For UUIDs exposed in URLs or APIs, the standard hyphenated format is universally recognised. For contexts where hyphenated UUIDs are inconvenient — QR codes, short URLs, command-line arguments — UUID can be encoded in Base64url (22 characters without padding) or Base58 (22 characters) for a more compact but equivalent representation.
Never use UUIDs as passwords, API keys, or secrets without additional hardening. While UUID v4 has good entropy, 122 bits is on the lower end for a standalone secret. API keys and session tokens typically use 160–256 bits of random data (a crypto.randomBytes(32).toString('hex') gives 256 bits of entropy). Use UUIDs for identifiers and proper CSPRNG-generated byte arrays for secrets.

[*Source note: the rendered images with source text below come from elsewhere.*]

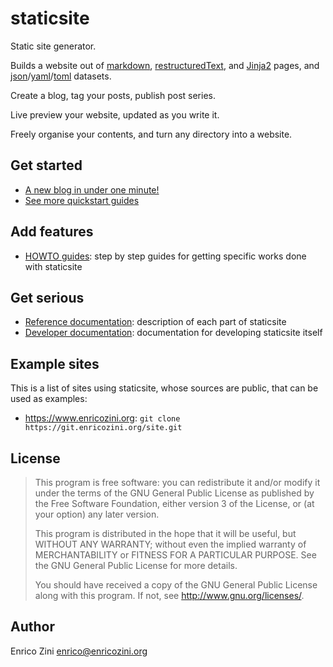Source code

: # staticsite

Static site generator.

Builds a website out of [markdown](https://en.wikipedia.org/wiki/Markdown),
[restructuredText](https://en.wikipedia.org/wiki/ReStructuredText),
and [Jinja2](https://jinja.palletsprojects.com/) pages, and
[json](https://en.wikipedia.org/wiki/JSON)/[yaml](https://en.wikipedia.org/wiki/YAML)/[toml](https://en.wikipedia.org/wiki/TOML)
datasets.

Create a blog, tag your posts, publish post series.

Live preview your website, updated as you write it.

Freely organise your contents, and turn any directory into a website.


## Get started

* [A new blog in under one minute!](doc/tutorial/blog.md)
* [See more quickstart guides](doc/tutorial/README.md)


## Add features

* [HOWTO guides](doc/howto/README.md): step by step guides for getting specific
  works done with staticsite

## Get serious

* [Reference documentation](doc/reference/README.md): description of each part of
  staticsite
* [Developer documentation](doc/devel/README.md): documentation for developing
  staticsite itself


## Example sites

This is a list of sites using staticsite, whose sources are public, that can be
used as examples:

* <https://www.enricozini.org>: `git clone https://git.enricozini.org/site.git`


## License

> This program is free software: you can redistribute it and/or modify
> it under the terms of the GNU General Public License as published by
> the Free Software Foundation, either version 3 of the License, or
> (at your option) any later version.
>
> This program is distributed in the hope that it will be useful,
> but WITHOUT ANY WARRANTY; without even the implied warranty of
> MERCHANTABILITY or FITNESS FOR A PARTICULAR PURPOSE.  See the
> GNU General Public License for more details.
>
> You should have received a copy of the GNU General Public License
> along with this program.  If not, see <http://www.gnu.org/licenses/>.


## Author

Enrico Zini <enrico@enricozini.org>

Generating UUIDs in JavaScript
The modern, correct approach in any environment that supports it: const id = crypto.randomUUID(). This is available in browsers (Chrome 92+, Firefox 95+, Safari 15.4+) and Node.js 15.6+. For environments that require compatibility with older runtimes, the standard polyfill pattern: fill 16 random bytes with crypto.getRandomValues(new Uint8Array(16)), then format them as a UUID string, setting the version nibble to 4 and the variant bits to 10.
Our free UUID v4 Generator tool produces cryptographically secure UUIDs directly in your browser using crypto.randomUUID(), with no data transmitted to any server. You can generate up to 100 at a time — useful for populating test fixtures, seeding development databases, generating batch API request IDs, or any other scenario requiring multiple unique identifiers at once.
UUIDs in Distributed System Design
The primary architectural value of UUIDs is enabling entities to be created and referenced before they are persisted. In a microservices architecture, a client can generate a UUID for a new order before sending it to the backend. The order service stores the UUID as the primary key. Other services reference the order by that UUID without needing to wait for the database to generate and return an auto-increment ID. This eliminates a class of distributed systems complexity around ID assignment and propagation.
UUIDs also simplify database migration and data merging. When merging two databases — during acquisitions, data imports, or database consolidation — UUID primary keys will never collide, whereas integer IDs almost certainly will. The UUID-first approach treats each data record as uniquely identifiable regardless of which system generated it, which is a valuable invariant in any system that integrates data across boundaries.